The stories associated with the village of Bethany in the Bible provide powerful images to what the church is called to be in relation to Africa in general, rural Africa in particular.[1]Accordingly “Bethany” serves as a good model and inspiration for the vision and mission of the Land Institute. For a number of reasons:

  • In the Bible, Bethany is specifically referred to as a “village” (LK 10:38)
  • In Jesus’ time, Bethany was a village where the poor and excluded lived – thus the name “Bethany” (Beit – aeAniae: which means “home of the poor”)  – just like many African villages.
  • It was the home of Martha who “welcomed Jesus in her house” (Lk 10: 38). Martha a model of a hard working, productive woman and community leader.
  • It is also the home of Mary, Martha’s sister who sat at Jesus feet. A model for discipleship and personal intimacy with the Lord
  • It is a place of resurrection: at Bethany Lazarus was sick (Jn 11), died, but was raised to life, which points to the kind of ‘resurrection’ we want to see realized through the Bethany Land Institute.
  • Bethany is also a place of anointing, where Mary anointed Jesus head and feet and filled the entire house with a new fragrance (Jn 13:1-3).
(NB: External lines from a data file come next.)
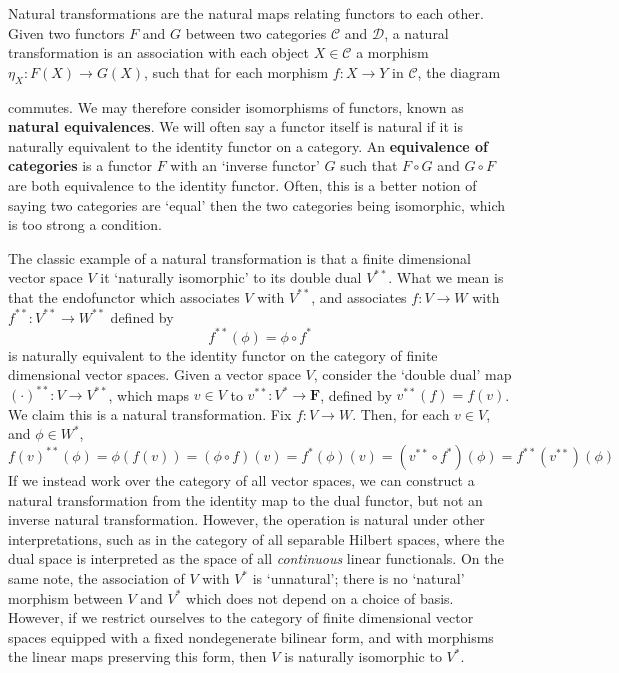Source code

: Natural transformations are the natural maps relating functors to each other. Given two functors $F$ and $G$ between two categories $\mathcal{C}$ and $\mathcal{D}$, a natural transformation is an association with each object $X \in \mathcal{C}$ a morphism $\eta_X: F(X) \to G(X)$, such that for each morphism $f: X \to Y$ in $\mathcal{C}$, the diagram
%
\begin{center}
\end{center}
%
commutes. We may therefore consider isomorphisms of functors, known as {\bf natural equivalences}. We will often say a functor itself is natural if it is naturally equivalent to the identity functor on a category. An {\bf equivalence of categories} is a functor $F$ with an `inverse functor' $G$ such that $F \circ G$ and $G \circ F$ are both equivalence to the identity functor. Often, this is a better notion of saying two categories are `equal' then the two categories being isomorphic, which is too strong a condition.

\begin{example}
    The classic example of a natural transformation is that a finite dimensional vector space $V$ it `naturally isomorphic' to its double dual $V^{**}$. What we mean is that the endofunctor which associates $V$ with $V^{**}$, and associates $f: V \to W$ with $f^{**}: V^{**} \to W^{**}$ defined by
    \[ f^{**}(\phi) = \phi \circ f^* \]
    is naturally equivalent to the identity functor on the category of finite dimensional vector spaces. Given a vector space $V$, consider the `double dual' map $(\cdot)^{**}: V \to V^{**}$, which maps $v \in V$ to $v^{**}: V^* \to \mathbf{F}$, defined by $v^{**}(f) = f(v)$. We claim this is a natural transformation. Fix $f: V \to W$. Then, for each $v \in V$, and $\phi \in W^*$,
    \[ f(v)^{**}(\phi) = \phi(f(v)) = (\phi \circ f)(v) = f^*(\phi)(v) = (v^{**} \circ f^*)(\phi) = f^{**}(v^{**})(\phi) \]
    If we instead work over the category of all vector spaces, we can construct a natural transformation from the identity map to the dual functor, but not an inverse natural transformation. However, the operation is natural under other interpretations, such as in the category of all separable Hilbert spaces, where the dual space is interpreted as the space of all {\it continuous} linear functionals. On the same note, the association of $V$ with $V^*$ is `unnatural'; there is no `natural' morphism between $V$ and $V^*$ which does not depend on a choice of basis. However, if we restrict ourselves to the category of finite dimensional vector spaces equipped with a fixed nondegenerate bilinear form, and with morphisms the linear maps preserving this form, then $V$ is naturally isomorphic to $V^*$.
\end{example}

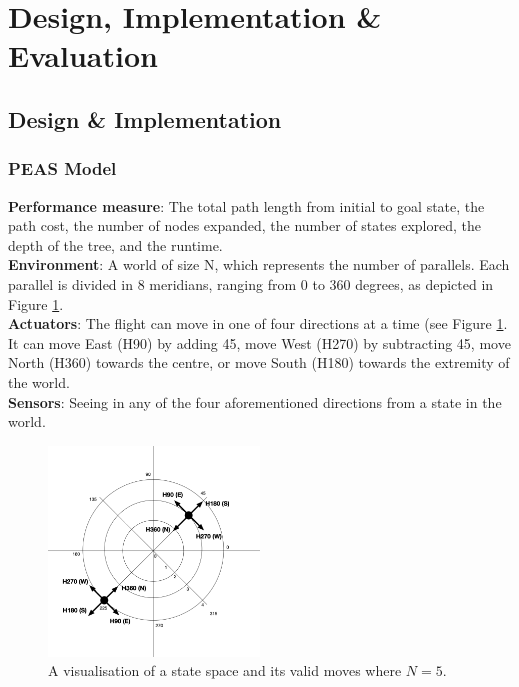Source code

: \documentclass[letterpaper,12pt]{article}
\begin{document}

\newpage
\section{Design, Implementation \& Evaluation}
\label{sec:design-implementation-evaluation}

\subsection{Design \& Implementation}

\subsubsection{PEAS Model}

\textbf{Performance measure}: The total path length from initial to goal state, the path cost, the number of nodes expanded, the number of states explored, the depth of the tree, and the runtime.\\

\textbf{Environment}: A world of size N, which represents the number of parallels. Each parallel is divided in 8 meridians, ranging from 0 to 360 degrees, as depicted in Figure \ref{fig:map}.\\

\textbf{Actuators}: The flight can move in one of four directions at a time (see Figure \ref{fig:map}. It can move East (H90) by adding 45\degree, move West (H270) by subtracting 45\degree, move North (H360) towards the centre, or move South (H180) towards the extremity of the world.\\

\textbf{Sensors}: Seeing in any of the four aforementioned directions from a state in the world.

\begin{figure}[ht]
\centering
\includegraphics[width=0.5\textwidth]{report/figures/map.png}
\caption{\label{fig:map}A visualisation of a state space and its valid moves where $N=5$.}
\end{figure}
\end{document}
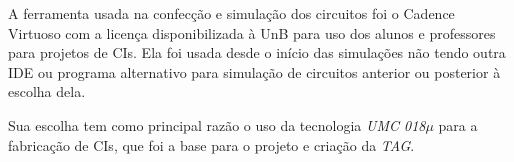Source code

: A ferramenta usada na confecção e simulação dos circuitos foi o Cadence Virtuoso com a licença disponibilizada à UnB para uso dos alunos e professores para projetos de CIs. Ela foi usada desde o início das simulações não tendo outra IDE ou programa alternativo para simulação de circuitos anterior ou posterior à escolha dela.

Sua escolha tem como principal razão o uso da tecnologia \textit{UMC 018$\mu$} para a fabricação de CIs, que foi a base para o projeto e criação da \textit{TAG}.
  • Bethany is also a place of revolution: Following the resurrection Jesus meets the disciples at Bethany (LK24:50-53) and sends them on mission into the world on mission. At Bethany Land Institute we seek nothing less than a revolution – a quiet revolution of a new way of living in Africa.

Thus not only does Bethany serve as a good model and inspiration for the mission of BLI, the latter will endeavor to recreate and be shaped and driven by the ethos and spirituality of Bethany: a spirituality of discipleship, productivity, hospitality, resurrection, anointing and of a revolutionary (new aroma) mission of servant leadership in Africa.